A: The perspective it offered. The course demonstrated that seemingly chaotic problems could be analyzed using common, sometimes surprisingly simple, tools. Signals undergo transformations through various systems, but what do these abstract concepts really mean? A mechanical system might transform a signal like rotating gears at one speed into a lever turning at another speed. A digital system could convert binary digits into other binary data, text, or images. Financial systems transform news through millions of trading decisions into stock prices. People constantly process signals through advertisements, job opportunities, conversations, and more, translating them into actions that influence society and others. This unassuming course on signals and systems connected mechanical, digital, and social systems, revealing how fundamental tools can cut through complexity.
Q: In your collaboration with Amazon, you're developing systems for warehouse robots to collect, sort, and deliver products. What technical obstacles are you addressing?
A: This project focuses on two main challenges: assigning robots to specific tasks and determining optimal routes to reach them. [Professor] Cynthia Barnhart's team concentrates on task assignment, while my team focuses on path planning. Both problems fall under combinatorial optimization because the solution involves selecting the best combination from numerous possibilities. As the number of tasks and robots increases, the potential solutions grow exponentially—a phenomenon known as the curse of dimensionality. Both problems are classified as NP Hard, meaning no efficient algorithm may exist to solve them perfectly. Our objective is to develop practical shortcuts that provide good solutions.
Routing a single robot for a single task isn't particularly challenging—similar to using Google Maps to find the quickest route home. This can be efficiently solved with algorithms like Dijkstra's. However, warehouses function like small cities with hundreds of robots operating simultaneously. When traffic jams occur, customers experience delays in receiving their packages. Our goal is to create algorithms that determine the most efficient paths for all robots operating in the warehouse environment.
Q: What other applications might this research have?
A: Absolutely.
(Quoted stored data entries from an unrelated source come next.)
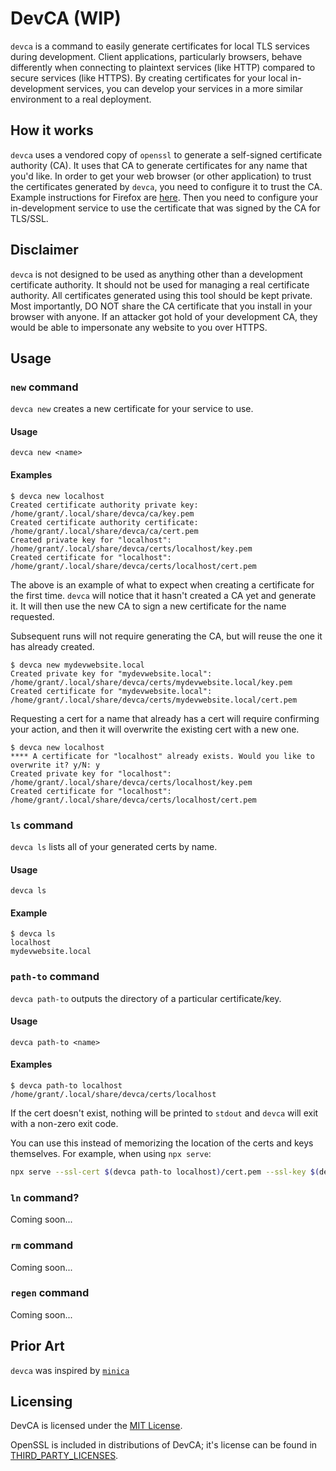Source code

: # DevCA (WIP)

`devca` is a command to easily generate certificates for local TLS services during development. Client applications, particularly browsers, behave differently when connecting to plaintext services (like HTTP) compared to secure services (like HTTPS). By creating certificates for your local in-development services, you can develop your services in a more similar environment to a real deployment.

## How it works

`devca` uses a vendored copy of `openssl` to generate a self-signed certificate authority (CA). It uses that CA to generate certificates for any name that you'd like. In order to get your web browser (or other application) to trust the certificates generated by `devca`, you need to configure it to trust the CA. Example instructions for Firefox are [here](./firefox-ca-install.md). Then you need to configure your in-development service to use the certificate that was signed by the CA for TLS/SSL.

## Disclaimer

`devca` is not designed to be used as anything other than a development certificate authority. It should not be used for managing a real certificate authority. All certificates generated using this tool should be kept private. Most importantly, DO NOT share the CA certificate that you install in your browser with anyone. If an attacker got hold of your development CA, they would be able to impersonate any website to you over HTTPS.

## Usage

### `new` command

`devca new` creates a new certificate for your service to use.

#### Usage

```
devca new <name>
```

#### Examples

```
$ devca new localhost
Created certificate authority private key: /home/grant/.local/share/devca/ca/key.pem
Created certificate authority certificate: /home/grant/.local/share/devca/ca/cert.pem
Created private key for "localhost": /home/grant/.local/share/devca/certs/localhost/key.pem
Created certificate for "localhost": /home/grant/.local/share/devca/certs/localhost/cert.pem
```

The above is an example of what to expect when creating a certificate for the first time. `devca` will notice that it hasn't created a CA yet and generate it. It will then use the new CA to sign a new certificate for the name requested.

Subsequent runs will not require generating the CA, but will reuse the one it has already created.

```
$ devca new mydevwebsite.local
Created private key for "mydevwebsite.local": /home/grant/.local/share/devca/certs/mydevwebsite.local/key.pem
Created certificate for "mydevwebsite.local": /home/grant/.local/share/devca/certs/mydevwebsite.local/cert.pem
```

Requesting a cert for a name that already has a cert will require confirming your action, and then it will overwrite the existing cert with a new one.

```
$ devca new localhost
**** A certificate for "localhost" already exists. Would you like to overwrite it? y/N: y
Created private key for "localhost": /home/grant/.local/share/devca/certs/localhost/key.pem
Created certificate for "localhost": /home/grant/.local/share/devca/certs/localhost/cert.pem
```

### `ls` command

`devca ls` lists all of your generated certs by name.

#### Usage

```
devca ls
```

#### Example

```
$ devca ls
localhost
mydevwebsite.local
```

### `path-to` command

`devca path-to` outputs the directory of a particular certificate/key.

#### Usage

```
devca path-to <name>
```

#### Examples

```
$ devca path-to localhost
/home/grant/.local/share/devca/certs/localhost
```

If the cert doesn't exist, nothing will be printed to `stdout` and `devca` will exit with a non-zero exit code.

You can use this instead of memorizing the location of the certs and keys themselves. For example, when using `npx serve`:

```bash
npx serve --ssl-cert $(devca path-to localhost)/cert.pem --ssl-key $(devca path-to localhost)/key.pem ./website
```

### `ln` command?

Coming soon...

### `rm` command

Coming soon...

### `regen` command

Coming soon...

## Prior Art

`devca` was inspired by [`minica`](https://github.com/jsha/minica)

## Licensing

DevCA is licensed under the [MIT License](./LICENSE).

OpenSSL is included in distributions of DevCA; it's license can be found in [THIRD_PARTY_LICENSES](./THIRD_PARTY_LICENSES).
The algorithms we're testing in Amazon warehouses could eventually help alleviate congestion in actual cities. Other potential applications include managing aircraft on runways, coordinating drone swarms in airspace, and even controlling characters in video games. These algorithms might also be applied to other robotic planning challenges involving scheduling and routing.
Q: AI is advancing rapidly. In which areas do you anticipate major breakthroughs?
A: I hope to see deep learning and deep RL applied to solve societal challenges in mobility, infrastructure, social media, healthcare, and education. While Deep RL has gained a foothold in robotics and industrial applications like chip design, we must exercise caution when implementing it in systems that involve human interaction. Ultimately, our goal is to design systems that serve people's needs. Currently, we lack the appropriate tools to achieve this effectively.
Q: What concerns you most about AI taking on increasingly specialized tasks?
A: AI offers tremendous potential for positive impact, but it could also accelerate the growing divide between privileged and disadvantaged populations. Our political and regulatory systems could help integrate AI into society while minimizing job displacement and economic inequality. However, I worry that these systems aren't adequately prepared to handle the rapid pace of AI development and implementation.
Q: What's the most recent book that left a significant impression on you?
A: "How to Avoid a Climate Disaster," by Bill Gates. I was deeply impressed by Gates' ability to take an overwhelmingly complex topic and distill it into concepts accessible to everyone. His optimistic approach inspires me to continue exploring how AI and robotics can contribute to preventing climate catastrophe.